Interesting. I need to ask Mead if she can get me any information on that. If that’s when Sarah got the scars . . .
“Do you have any suspects?” asks Robert.
“No. As I said, I’m not an investigator. I’m just doing academic research.”
“I hope you get the guy who killed her.”
“I hope so, too . . .” I stop when I realize what he just said. “Wait . . . your mother died of an overdose.”
“Right. But she didn’t put that needle in her arm. Somebody else did and gave her a lethal dose.”
I slide the police report out of the folder and read through it again. The cause of death is listed as accidental overdose. This might be too much for Robert to cope with, although he said that with so much conviction.
“You don’t think your mom had a relapse?”
Robert points to the table where he sat as a child. “Last time I saw her was right there. She finished her shift and went outside to grab a smoke. She never did that around me. And she never came back. Two days later they found her twenty miles away in a motel room.” His voice begins to rise. “My mother may have been a lot of things—hooker, junkie, thief—but she was a good mother, damn it. She adored me. If she wanted to run off with some old boyfriend and shoot up, she would have dropped me off at my grandparents’, not abandoned me.”

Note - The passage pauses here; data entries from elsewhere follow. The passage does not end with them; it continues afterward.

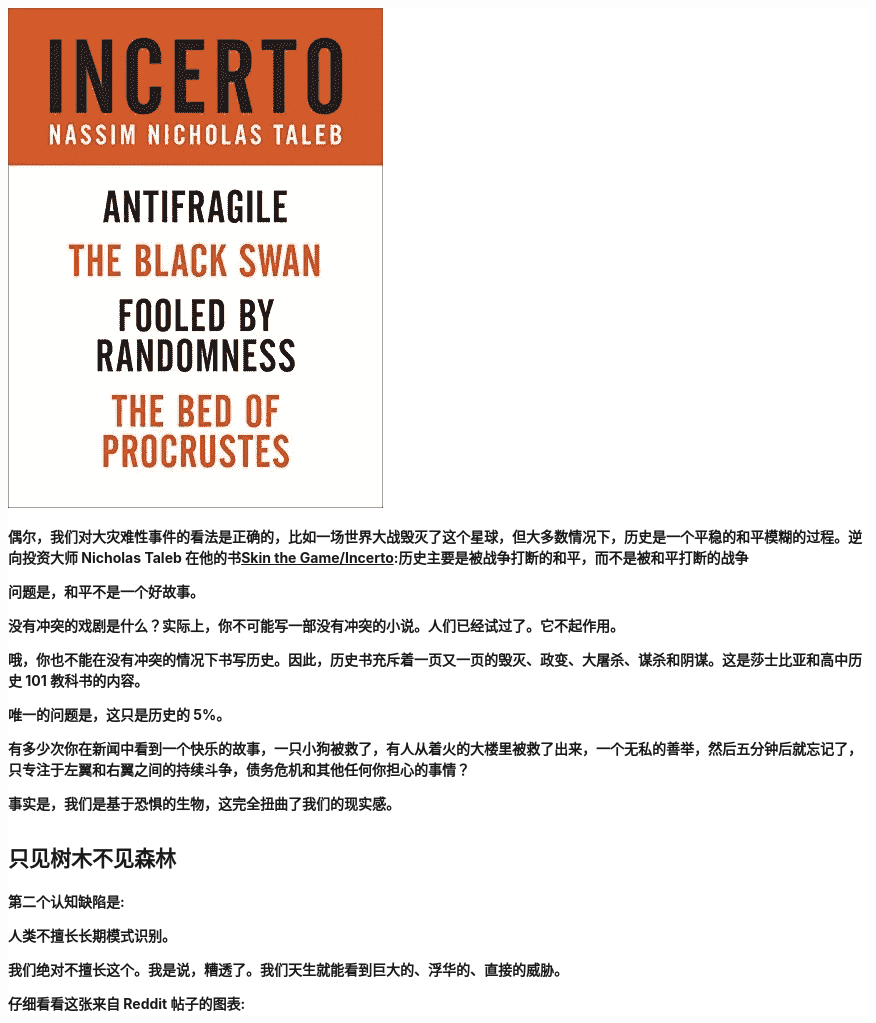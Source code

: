 **![](img/e7ddfe54fc2b1b88421addc495456d10.png)**

**偶尔，我们对大灾难性事件的看法是正确的，比如一场世界大战毁灭了这个星球，但大多数情况下，历史是一个平稳的和平模糊的过程。逆向投资大师 Nicholas Taleb 在他的书[Skin the Game/Incerto](http://amzn.to/2tDhp4J):**历史主要是被战争打断的和平，而不是被和平打断的战争****

**问题是，和平不是一个好故事。**

**没有冲突的戏剧是什么？实际上，你不可能写一部没有冲突的小说。人们已经试过了。它不起作用。**

**哦，你也不能在没有冲突的情况下书写历史。因此，历史书充斥着一页又一页的毁灭、政变、大屠杀、谋杀和阴谋。这是莎士比亚和高中历史 101 教科书的内容。**

**唯一的问题是，这只是历史的 5%。**

**有多少次你在新闻中看到一个快乐的故事，一只小狗被救了，有人从着火的大楼里被救了出来，一个无私的善举，然后五分钟后就忘记了，只专注于左翼和右翼之间的持续斗争，债务危机和其他任何你担心的事情？**

**事实是，我们是基于恐惧的生物，这完全扭曲了我们的现实感。**

## **只见树木不见森林**

**第二个认知缺陷是:**

**人类不擅长长期模式识别。**

**我们绝对不擅长这个。我是说，糟透了。我们天生就能看到巨大的、浮华的、直接的威胁。**

**仔细看看这张来自 Reddit 帖子的图表:**
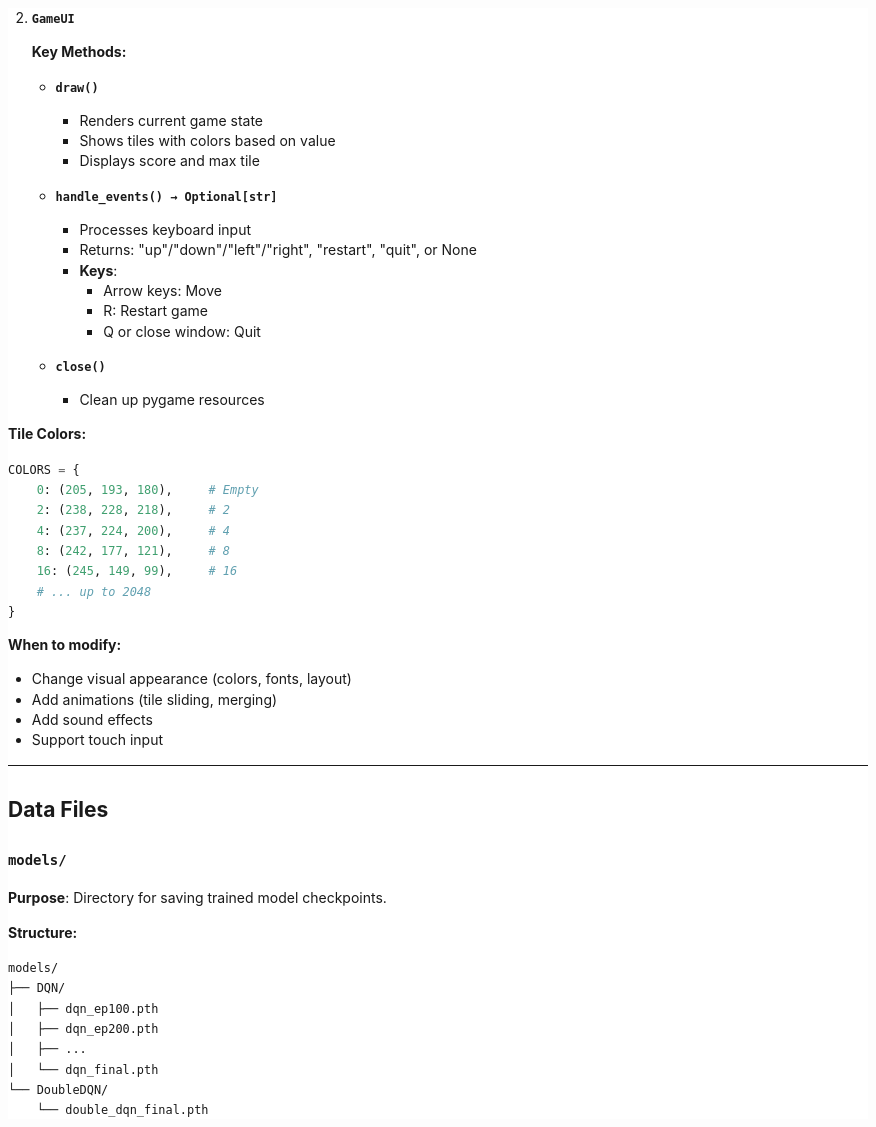 2. **`GameUI`**

   **Key Methods:**

   - **`draw()`**
     - Renders current game state
     - Shows tiles with colors based on value
     - Displays score and max tile

   - **`handle_events() → Optional[str]`**
     - Processes keyboard input
     - Returns: "up"/"down"/"left"/"right", "restart", "quit", or None
     - **Keys**:
       - Arrow keys: Move
       - R: Restart game
       - Q or close window: Quit

   - **`close()`**
     - Clean up pygame resources

**Tile Colors:**
```python
COLORS = {
    0: (205, 193, 180),     # Empty
    2: (238, 228, 218),     # 2
    4: (237, 224, 200),     # 4
    8: (242, 177, 121),     # 8
    16: (245, 149, 99),     # 16
    # ... up to 2048
}
```

**When to modify:**
- Change visual appearance (colors, fonts, layout)
- Add animations (tile sliding, merging)
- Add sound effects
- Support touch input

---

## Data Files

### `models/`

**Purpose**: Directory for saving trained model checkpoints.

**Structure:**
```
models/
├── DQN/
│   ├── dqn_ep100.pth
│   ├── dqn_ep200.pth
│   ├── ...
│   └── dqn_final.pth
└── DoubleDQN/
    └── double_dqn_final.pth
```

His face is filled with rage. Not just at me but at the injustice the world did to him.
“I’m sorry, Robert. I didn’t mean to suggest otherwise.”
He stares out into the parking lot and calms down. “Sorry. It’s something that I think about every day. When you called, I just assumed it was about that. That they’d solved the . . . what do they call it? The cold case. I guess it was too much to hope for.”
“No, it’s not. Why do you think someone would want to kill your mother?”